Drs. Igor and Galina Coada and their daughter, Victoria, became an integral part of the Kingdom Bridges’ first official project since its April 30 launch, demonstrating the model of partnerships the ministry seeks to build.
Daigle is Medical Director for s2lrecovery.org and also an emergency medicine provider with Middle Tennessee Emergency Physicians at regional Ascension Saint Thomas emergency departments around Murfreesboro. Originally from Louisiana, Daigle has been on mission to Banda Aceh, Indonesia, after the 2004 tsunami, and twice to Moldova. Asked in March about providing medical assistance in Ukraine, Daigle was eager to go. As their departure day approached, Daigle and Craig Myers prayed for Moldovan or Ukrainian doctors to help them know how best to prepare. God answered that prayer powerfully as Moldovan friends living in the Nashville area connected them to the Coadas.
"Through my text conversation I began to sense that I was joining with a like-minded physician and that we shared in our goals of helping patients in distress. Once I arrived in Moldova and met Drs. Galina and Igor, I knew we would make a great team!" said Daigle.
Dr. Galina was just who I had hoped to connect with, and we had ongoing text conversations. It was only after I arrived in Moldova that I discovered she was using daughter Victoria as her text interpreter! But through our conversations, I was even able to obtain a critically needed hand held ultrasound device which is very difficult to get in that region. And with the inconsistent mail system means, that direct hand-off is needed especially for critical supplies."
‘I Feel Privileged’
Dr. Galina completed high school by the ninth grade and began attending medical school at age 15, graduating at the top of her class. Her medical career has focused on cardiology, emergency medicine, gynecology and infectious disease. She was a department director in a hospital doing teaching and training. Growing up she had lived for a time with her grandmother, a devout Orthodox Christian who taught her to pray the Lord’s prayer. She met Igor while in college and they both began attending Speranţă (Hope) church and volunteering at its Immanuel Clinic. Igor was a strong Christian and gave her a gift of a Bible. Later she began struggling with psoriasis: “It was getting bad and I repented and prayed for God to heal me.”
“Through a lot of experiences and miracles, he helped me get closer to the Lord,” she said of her husband. That experience is part of her motivation to give so much time to the ministry, working nights and weekends traveling to see patients in their homes. Since the start of the war that pace has increased for the couple, but Dr. Galina said, “I feel privileged He chose me to serve other people.”

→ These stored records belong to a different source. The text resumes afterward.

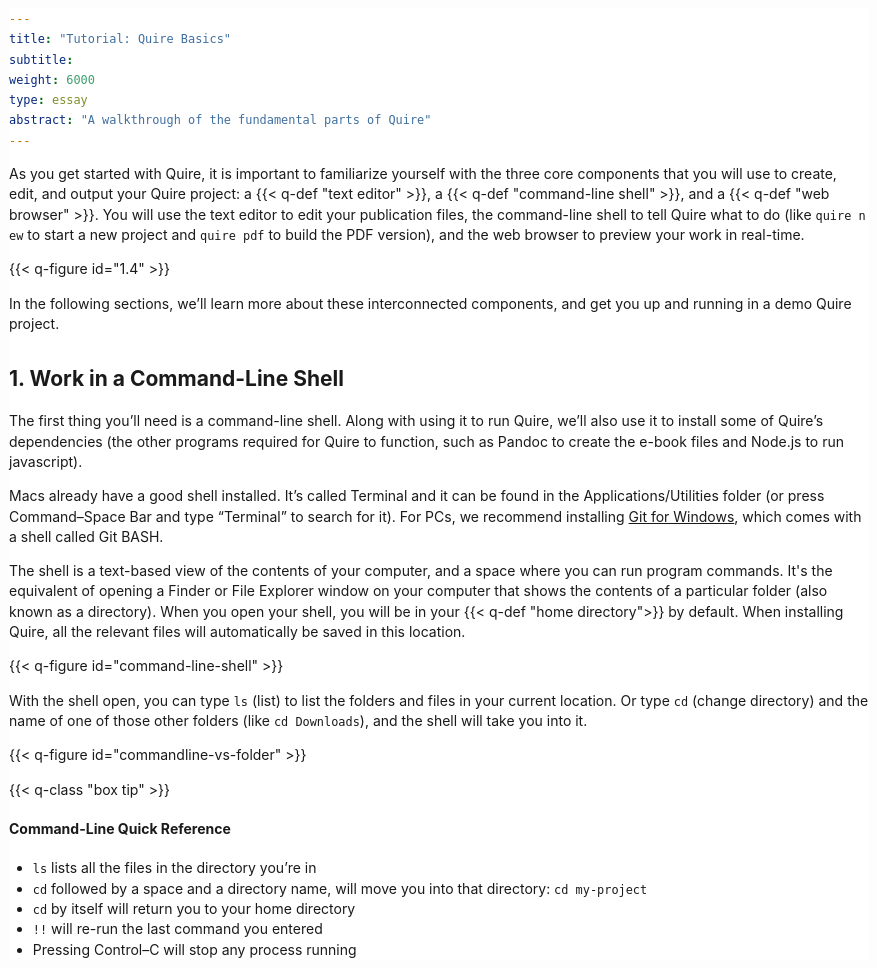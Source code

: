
 ```yaml
---
title: "Tutorial: Quire Basics"
subtitle:
weight: 6000
type: essay
abstract: "A walkthrough of the fundamental parts of Quire"
---
```


As you get started with Quire, it is important to familiarize yourself with the three core components that you will use to create, edit, and output your Quire project: a {{< q-def "text editor" >}}, a {{< q-def "command-line shell" >}}, and a {{< q-def "web browser" >}}. You will use the text editor to edit your publication files, the command-line shell to tell Quire what to do (like `quire new` to start a new project and `quire pdf` to build the PDF version), and the web browser to preview your work in real-time.

{{< q-figure id="1.4" >}}

In the following sections, we’ll learn more about these interconnected components, and get you up and running in a demo Quire project.

## 1. Work in a Command-Line Shell

The first thing you’ll need is a command-line shell. Along with using it to run Quire, we’ll also use it to install some of Quire’s dependencies (the other programs required for Quire to function, such as Pandoc to create the e-book files and Node.js to run javascript).

Macs already have a good shell installed. It’s called Terminal and it can be found in the Applications/Utilities folder (or press Command–Space Bar and type “Terminal” to search for it). For PCs, we recommend installing [Git for Windows](https://gitforwindows.org/), which comes with a shell called Git BASH.

The shell is a text-based view of the contents of your computer, and a space where you can run program commands. It's the equivalent of opening a Finder or File Explorer window on your computer that shows the contents of a particular folder (also known as a directory). When you open your shell, you will be in your {{< q-def "home directory">}} by default. When installing Quire, all the relevant files will automatically be saved in this location.

{{< q-figure id="command-line-shell" >}}

With the shell open, you can type `ls` (list) to list the folders and files in your current location. Or type `cd` (change directory) and the name of one of those other folders (like `cd Downloads`), and the shell will take you into it.

{{< q-figure id="commandline-vs-folder" >}}

{{< q-class "box tip" >}}

#### Command-Line Quick Reference

- `ls` lists all the files in the directory you’re in
- `cd` followed by a space and a directory name, will move you into that directory: `cd my-project`
- `cd` by itself will return you to your home directory
- `!!` will re-run the last command you entered
- Pressing Control–C will stop any process running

“Usually, people think that the patients are lucky to be helped. I have been thinking I was lucky because God made gave me the responsibility to serve...I am thankful God is using me,” Galina said.
Dr. Galina said that from the start of the war, Christians were sending out tents, food, clothes, drinks, blankets and providing transportation to bring refugees to houses, churches, and camps.

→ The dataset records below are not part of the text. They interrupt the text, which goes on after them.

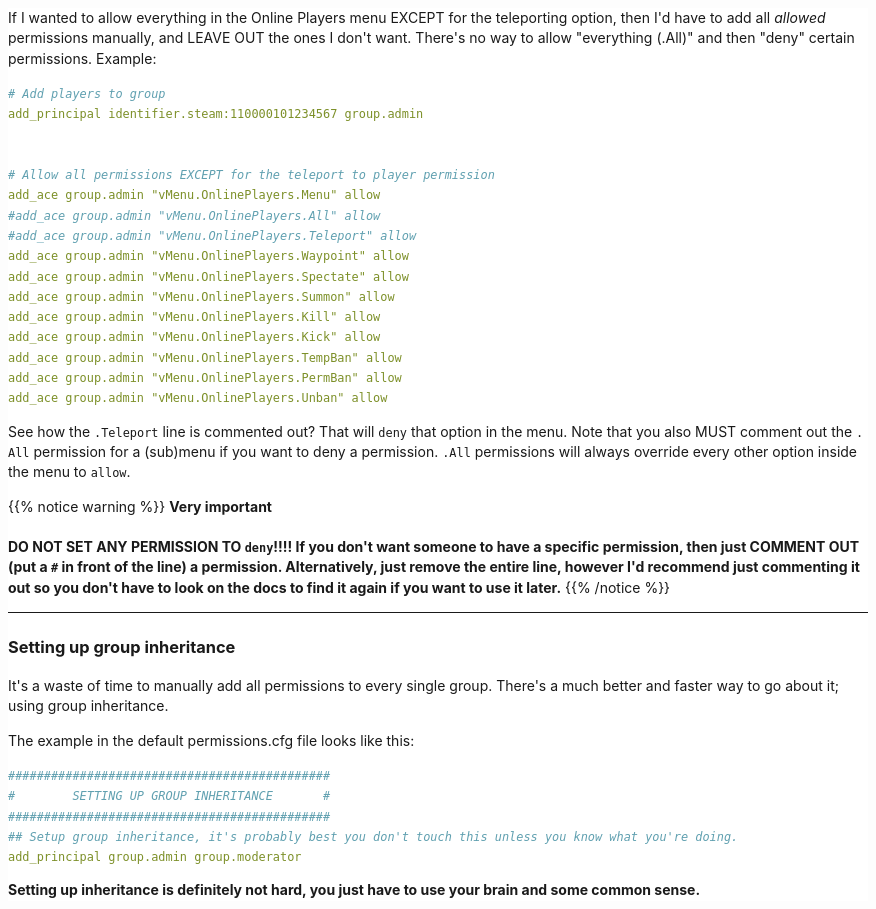 If I wanted to allow everything in the Online Players menu EXCEPT for the teleporting option, then I'd have to add all _allowed_ permissions manually, and LEAVE OUT the ones I don't want.
There's no way to allow "everything (.All)" and then "deny" certain permissions.
Example:
```yaml
# Add players to group
add_principal identifier.steam:110000101234567 group.admin


# Allow all permissions EXCEPT for the teleport to player permission
add_ace group.admin "vMenu.OnlinePlayers.Menu" allow
#add_ace group.admin "vMenu.OnlinePlayers.All" allow
#add_ace group.admin "vMenu.OnlinePlayers.Teleport" allow
add_ace group.admin "vMenu.OnlinePlayers.Waypoint" allow
add_ace group.admin "vMenu.OnlinePlayers.Spectate" allow
add_ace group.admin "vMenu.OnlinePlayers.Summon" allow
add_ace group.admin "vMenu.OnlinePlayers.Kill" allow
add_ace group.admin "vMenu.OnlinePlayers.Kick" allow
add_ace group.admin "vMenu.OnlinePlayers.TempBan" allow
add_ace group.admin "vMenu.OnlinePlayers.PermBan" allow
add_ace group.admin "vMenu.OnlinePlayers.Unban" allow
```

See how the `.Teleport` line is commented out? That will `deny` that option in the menu. Note that you also MUST comment out the `.All` permission for a (sub)menu if you want to deny a permission. `.All` permissions will always override every other option inside the menu to `allow`.


{{% notice warning %}}
**Very important**<br><br>**DO NOT SET ANY PERMISSION TO `deny`!!!! If you don't want someone to have a specific permission, then just COMMENT OUT (put a `#` in front of the line) a permission. Alternatively, just remove the entire line, however I'd recommend just commenting it out so you don't have to look on the docs to find it again if you want to use it later.**
{{% /notice %}}


----------

### Setting up group inheritance

It's a waste of time to manually add all permissions to every single group. There's a much better and faster way to go about it; using group inheritance.

The example in the default permissions.cfg file looks like this:
```yaml
#############################################
#        SETTING UP GROUP INHERITANCE       #
#############################################
## Setup group inheritance, it's probably best you don't touch this unless you know what you're doing.
add_principal group.admin group.moderator
```

**Setting up inheritance is definitely not hard, you just have to use your brain and some common sense.**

“For sure this would have been worse without the Christians. From the first day the population mobilized, but after a time the ones not in the church got tired. The ones who remained were the Christians,” Galina said.
Daigle used the opportunity to help teach Victoria, who is following her mother’s footsteps as a first-year medical student.

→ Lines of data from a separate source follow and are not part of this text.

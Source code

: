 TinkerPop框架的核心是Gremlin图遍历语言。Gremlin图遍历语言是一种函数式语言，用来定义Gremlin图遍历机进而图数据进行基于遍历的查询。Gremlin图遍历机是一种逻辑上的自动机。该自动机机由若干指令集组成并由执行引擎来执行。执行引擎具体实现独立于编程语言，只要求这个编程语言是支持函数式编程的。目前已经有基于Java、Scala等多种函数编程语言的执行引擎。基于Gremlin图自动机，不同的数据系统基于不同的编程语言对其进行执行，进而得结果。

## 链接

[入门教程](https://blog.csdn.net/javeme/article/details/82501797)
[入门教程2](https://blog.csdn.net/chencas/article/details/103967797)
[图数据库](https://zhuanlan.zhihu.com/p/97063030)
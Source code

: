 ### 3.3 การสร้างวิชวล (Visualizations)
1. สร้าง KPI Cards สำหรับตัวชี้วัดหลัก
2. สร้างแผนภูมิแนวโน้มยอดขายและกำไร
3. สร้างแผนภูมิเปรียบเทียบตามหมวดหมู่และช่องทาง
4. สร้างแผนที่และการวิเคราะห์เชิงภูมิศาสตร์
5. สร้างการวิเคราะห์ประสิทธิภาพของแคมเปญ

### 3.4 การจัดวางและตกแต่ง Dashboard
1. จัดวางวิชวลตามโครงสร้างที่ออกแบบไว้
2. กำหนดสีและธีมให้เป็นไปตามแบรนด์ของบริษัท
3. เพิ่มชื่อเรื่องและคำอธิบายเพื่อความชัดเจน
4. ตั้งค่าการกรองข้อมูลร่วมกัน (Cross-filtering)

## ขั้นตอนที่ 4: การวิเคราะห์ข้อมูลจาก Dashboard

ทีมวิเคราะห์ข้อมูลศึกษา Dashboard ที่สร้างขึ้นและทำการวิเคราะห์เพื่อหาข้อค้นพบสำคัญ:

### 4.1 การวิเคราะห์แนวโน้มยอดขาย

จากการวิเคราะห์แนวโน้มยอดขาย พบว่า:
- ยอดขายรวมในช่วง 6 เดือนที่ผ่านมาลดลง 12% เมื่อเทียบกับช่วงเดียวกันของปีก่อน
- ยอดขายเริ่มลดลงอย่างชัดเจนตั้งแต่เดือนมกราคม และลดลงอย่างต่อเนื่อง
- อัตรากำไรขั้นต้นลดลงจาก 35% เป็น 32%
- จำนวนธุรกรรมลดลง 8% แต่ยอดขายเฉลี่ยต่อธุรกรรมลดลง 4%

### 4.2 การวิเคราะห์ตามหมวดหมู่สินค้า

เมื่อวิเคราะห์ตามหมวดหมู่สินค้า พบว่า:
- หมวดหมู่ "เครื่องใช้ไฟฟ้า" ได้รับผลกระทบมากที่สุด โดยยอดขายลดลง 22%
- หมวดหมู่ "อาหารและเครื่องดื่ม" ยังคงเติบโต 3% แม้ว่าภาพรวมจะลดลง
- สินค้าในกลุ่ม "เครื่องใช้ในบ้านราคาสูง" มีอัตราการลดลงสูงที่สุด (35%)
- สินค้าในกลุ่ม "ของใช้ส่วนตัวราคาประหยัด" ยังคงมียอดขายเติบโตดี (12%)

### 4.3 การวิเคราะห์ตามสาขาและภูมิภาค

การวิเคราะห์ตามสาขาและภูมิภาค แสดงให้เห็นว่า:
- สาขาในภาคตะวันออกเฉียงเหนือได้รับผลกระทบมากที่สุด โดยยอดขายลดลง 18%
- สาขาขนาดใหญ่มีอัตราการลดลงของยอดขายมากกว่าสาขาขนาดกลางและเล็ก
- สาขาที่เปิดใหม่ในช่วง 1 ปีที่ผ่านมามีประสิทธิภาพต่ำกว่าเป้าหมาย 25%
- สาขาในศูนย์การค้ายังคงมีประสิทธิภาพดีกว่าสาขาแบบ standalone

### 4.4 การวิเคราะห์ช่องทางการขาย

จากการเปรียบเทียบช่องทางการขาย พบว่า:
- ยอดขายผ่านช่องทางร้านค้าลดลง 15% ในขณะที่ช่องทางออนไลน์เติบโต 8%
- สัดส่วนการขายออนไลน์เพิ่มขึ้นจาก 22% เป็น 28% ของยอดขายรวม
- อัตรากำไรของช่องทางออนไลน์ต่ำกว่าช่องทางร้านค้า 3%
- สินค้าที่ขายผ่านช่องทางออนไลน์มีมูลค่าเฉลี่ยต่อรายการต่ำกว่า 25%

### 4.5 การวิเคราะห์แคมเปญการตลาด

"I could not have had a better interpreter than their daughter Victoria, who had just finished her first year of medical school. She later revealed to me that she chose medicine after watching the dedication her parents showed in their patient care," Daigle said.
Mudbugs in Moldova
The strong partnership in the gospel was demonstrated in a humorous way on June 5 as Myers and Daigle prepared to leave. A “Cajun” by background, Dr. Daigle had been joking during the trip that he wanted to find the Moldovan and Ukrainian equivalent of crawfish. After searching several stores and restaurants he had given up. But on the last night in Moldova before leaving, Myers, Daigle and the Coadas met for dinner. Afterward, Dr. Galina said she had a special gift and from the back of their car pulled out of bowl covered with aluminum foil. Inside was a full serving of...cooked crawfish!